In front of his peers, funders and potential future employers, other contributors posted messages accusing Siegel of taking money from the tobacco industry. When Siegel stood his ground, the administrators kicked him off the list, cutting off a key source of news in his field. “It felt like I was excommunicated, says Siegel. “I was shocked: I’ve been a leader in the movement for 21 years.”

The similarities with climate change should be obvious, what with that scene also being full of people coming to a variety of conclusions based upon the same evidence. As with the smoking issues above, the end-result is a form of in-fighting, with the more moderate thinkers decrying the hard-liners for making the moderate view unpalatable by association – take climate ‘tipping points’, for example:

In reports released this month, both the World Bank and the United Nations Environment Program focused on tipping points as a prime concern.

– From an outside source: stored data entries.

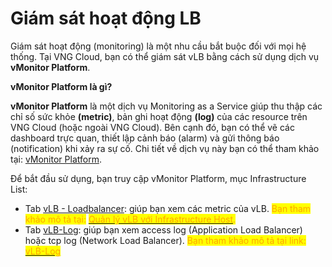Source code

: # Giám sát hoạt động LB

Giám sát hoạt động (monitoring) là một nhu cầu bắt buộc đối với mọi hệ thống. Tại VNG Cloud, bạn có thể giám sát vLB bằng cách sử dụng dịch vụ **vMonitor Platform**.

**vMonitor Platform là gì?**

**vMonitor Platform** là một dịch vụ Monitoring as a Service giúp thu thập các chỉ số sức khỏe **(metric)**, bản ghi hoạt động **(log)** của các resource trên VNG Cloud (hoặc ngoài VNG Cloud). Bên cạnh đó, bạn có thể vẽ các dashboard trực quan, thiết lập cảnh báo (alarm) và gửi thông báo (notification) khi xảy ra sự cố. Chi tiết về dịch vụ này bạn có thể tham khảo tại: [vMonitor Platform](../../vmonitor/).

Để bắt đầu sử dụng, bạn truy cập vMonitor Platform, mục Infrastructure List:

* Tab [vLB - Loadbalancer](https://hcm-3.console.vngcloud.vn/vmonitor/infrastructure/vlb): giúp bạn xem các metric của vLB. <mark style="color:orange;">Bạn tham khảo mô tả tại:</mark> [<mark style="color:orange;">Quản lý vLB với Infrastructure Host</mark>](../../vmonitor-platform/cach-tinh-nang-cua-vmonitor-platform/metrics/lam-viec-voi-product-metric/lam-viec-voi-vlb-metric.md)<mark style="color:orange;">.</mark>
* Tab [vLB-Log](https://hcm-3.console.vngcloud.vn/vmonitor/infrastructure/vlb-log): giúp bạn xem access log (Application Load Balancer) hoặc tcp log (Network Load Balancer). <mark style="color:orange;">Bạn tham khảo mô tả tại link:</mark> [<mark style="color:orange;">vLB-Log</mark>](../../vmonitor-platform/cach-tinh-nang-cua-vmonitor-platform/logs/lam-viec-voi-product-logs/lam-viec-voi-vlb-log.md)


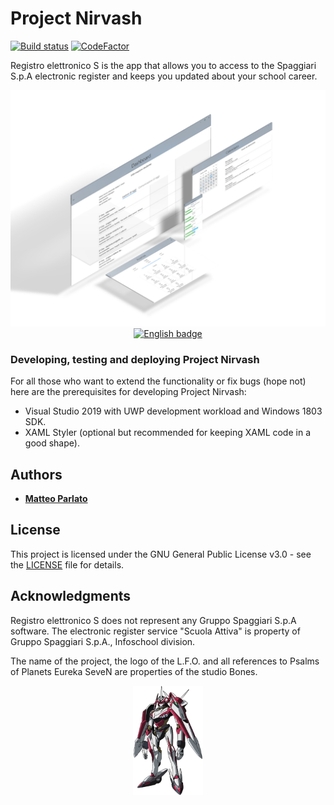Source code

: 
# Project Nirvash

[![Build status](https://build.appcenter.ms/v0.1/apps/ccbb25c0-5f3b-40bf-9426-b19a7af3ef9f/branches/master/badge)](https://appcenter.ms) [![CodeFactor](https://www.codefactor.io/repository/github/matteoparlato/project-nirvash/badge/master)](https://www.codefactor.io/repository/github/matteoparlato/project-nirvash/overview/master)

Registro elettronico S is the app that allows you to access to the Spaggiari S.p.A electronic register and keeps you updated about your school career.


<p align="center">
  <img src="https://github.com/matteoparlato/Project-Nirvash/blob/master/Project%20Nirvash/Assets/Banner.png"/>
  <a href='//www.microsoft.com/store/apps/9NMT8QDLC543?cid=storebadge&ocid=badge'>
    <img src='https://assets.windowsphone.com/13484911-a6ab-4170-8b7e-795c1e8b4165/English_get_L_InvariantCulture_Default.png' alt='English badge' width='127' height='52' style='width: 127px; height: 52px;'/>
  </a>
</p>


### Developing, testing and deploying Project Nirvash

For all those who want to extend the functionality or fix bugs (hope not) here are the prerequisites for developing Project Nirvash:

  - Visual Studio 2019 with UWP development workload and Windows 1803 SDK.
  - XAML Styler (optional but recommended for keeping XAML code in a good shape).

## Authors

* [**Matteo Parlato**](https://github.com/matteoparlato)

## License

This project is licensed under the GNU General Public License v3.0 - see the [LICENSE](LICENSE) file for details.

## Acknowledgments

Registro elettronico S does not represent any Gruppo Spaggiari S.p.A software. The electronic register service "Scuola Attiva" is property of Gruppo Spaggiari S.p.A., Infoschool division.

The name of the project, the logo of the L.F.O. and all references to Psalms of Planets Eureka SeveN are properties of the studio Bones.
<p align="center">
  <img src="https://github.com/matteoparlato/Project-Nirvash/blob/master/Project%20Nirvash/Assets/Project_logo_color.png" width="112" height="175"/>
</p>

And last year, a team of European scientists published an influential paper in the Proceedings of the National Academy of Sciences compiling what is known and not known about various climatic tipping points — including the loss of summer sea ice around the North Pole and worrisome changes in the West African monsoon.

The authors said they wanted to reduce the chance that “society may be lulled into a false sense of security by smooth projections of global change.”

On the other hand, the United Nations Intergovernmental Panel on Climate Change, in its influential 2007 report, expressly avoided specifying tipping points and instead concluded simply that the gradient of risk for a host of “large-scale discontinuities” increased with each degree of warming.

[snip]

As policymakers try to address the risks facing the planet from a warming climate, some experts worry that focusing on tipping points and thresholds will perpetuate paralyzing debates over specifics — and obscure the reality that decisions need to be made, even in the face of uncertainty.

What this makes abundantly clear is that – as climate skeptics are always keen to point out – scientific consensus isn’t like a choir singing in unison from the same song-sheet. And nor should it be… but it makes things very confusing for the layman, as increasingly frantic (and often inaccurate) media coverage makes it progressively more difficult to see the wood from the trees. All the scientists quoted in the article above agree that climate change is real and that we must act in light of that prognosis; however, the different ways in which they choose to interpret and communicate that data make that commonality less obvious.

Perhaps I stand to be accused of credulity myself, but I’m of the opinion that the vast majority of scientists – even those who claim that climate change is not a threat – are acting sincerely on their own beliefs rather than shilling for commercial or political interests. Do scientists with extreme and/or entrenched viewpoints overstate the cases made by the available data? Almost certainly; listen to any conversation about sports or music to hear ordinary people doing exactly the same thing. But do those extreme interpretations invalidate the more moderate thinking of those whose conclusions they have built upon? Not for me, at least. YMMV.